The former emerged as provinces, in the case of Punjab in 1849, in the case of NWFP emerging out of Punjab in 1901, in the case of Sindh after separation from Bombay in 1937, and in the case of Balochistan in 1970 when it graduated from a Chief Commissionerís province before its merger in One Unit in 1955 to a fully-fledged Governorís province.
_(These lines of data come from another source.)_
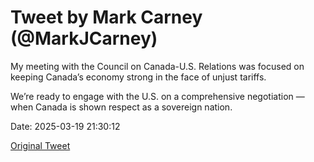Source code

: # Tweet by Mark Carney (@MarkJCarney)

My meeting with the Council on Canada-U.S. Relations was focused on keeping Canada’s economy strong in the face of unjust tariffs.  

We’re ready to engage with the U.S. on a comprehensive negotiation — when Canada is shown respect as a sovereign nation.

Date: 2025-03-19 21:30:12

[Original Tweet](https://x.com/MarkJCarney/status/1902472701362762234)
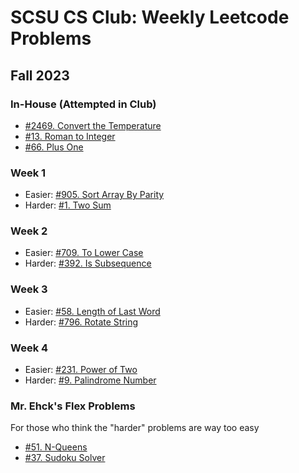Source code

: # SCSU CS Club: Weekly Leetcode Problems
## Fall 2023
### In-House (Attempted in Club)
- [#2469. Convert the Temperature](https://leetcode.com/problems/convert-the-temperature/description/)
- [#13. Roman to Integer](https://leetcode.com/problems/roman-to-integer/description/)
- [#66. Plus One](https://leetcode.com/problems/plus-one/description/)

### Week 1
- Easier:	[#905. Sort Array By Parity](https://leetcode.com/problems/sort-array-by-parity/description/)
- Harder:	[#1. Two Sum](https://leetcode.com/problems/two-sum/description/)

### Week 2
- Easier:	[#709. To Lower Case](https://leetcode.com/problems/to-lower-case/description/)
- Harder:	[#392. Is Subsequence](https://leetcode.com/problems/is-subsequence/description/)

### Week 3
- Easier:	[#58. Length of Last Word](https://leetcode.com/problems/length-of-last-word/description/)
- Harder:	[#796. Rotate String](https://leetcode.com/problems/rotate-string/description/)

### Week 4
- Easier: [#231. Power of Two](https://leetcode.com/problems/power-of-two/)
- Harder: [#9. Palindrome Number](https://leetcode.com/problems/palindrome-number/description/)

### Mr. Ehck's Flex Problems
For those who think the "harder" problems are way too easy

- [#51. N-Queens](https://leetcode.com/problems/n-queens/description/)
- [#37. Sudoku Solver](https://leetcode.com/problems/sudoku-solver/description/)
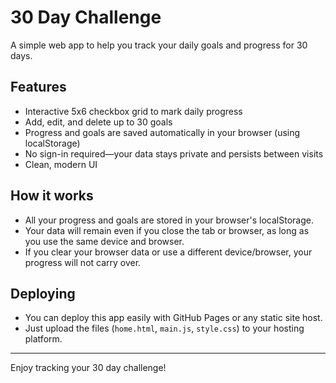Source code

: # 30 Day Challenge

A simple web app to help you track your daily goals and progress for 30 days.

## Features
- Interactive 5x6 checkbox grid to mark daily progress
- Add, edit, and delete up to 30 goals
- Progress and goals are saved automatically in your browser (using localStorage)
- No sign-in required—your data stays private and persists between visits
- Clean, modern UI

## How it works
- All your progress and goals are stored in your browser's localStorage.
- Your data will remain even if you close the tab or browser, as long as you use the same device and browser.
- If you clear your browser data or use a different device/browser, your progress will not carry over.

## Deploying
- You can deploy this app easily with GitHub Pages or any static site host.
- Just upload the files (`home.html`, `main.js`, `style.css`) to your hosting platform.

---
Enjoy tracking your 30 day challenge! 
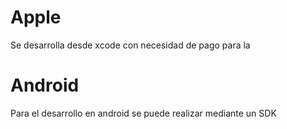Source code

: # Apple
Se desarrolla desde xcode con necesidad de pago para la 
# Android
Para el desarrollo en android se puede realizar mediante un SDK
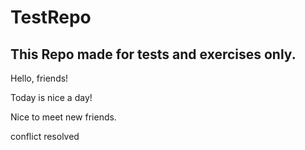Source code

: # TestRepo
## This Repo made for tests and exercises only.

Hello, friends!

Today is nice a day!

Nice to meet new friends.

conflict resolved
Those ruled indirectly by the British can be divided into four categories: 1. Princely states of Bahawalpur in Punjab, Khairpur in Sindh and Kharan, Mekran, Lasbela and Kalat in Baluchistan, which were assimilated in their respective provinces soon after partition, and Swat, Dir and Chitral, which merged into NWFP in 1970. 2. Federally Administered Tribal Areas (FATA) and Provincially Administered Tribal Areas (PATA) alongside the frontier with Afghanistan. 3. Azad Jammu and Kashmir (AJK), which was put together as a legal-administrative entity, with its own constitution, legislature and Supreme Court, pending the resolution of the Kashmir dispute with India. 4. Gilgit-Baltistan, a breakaway region of Jammu and Kashmir from 1936 onwards, that remained unrepresented in the legislature of either AJK or Pakistan after independence.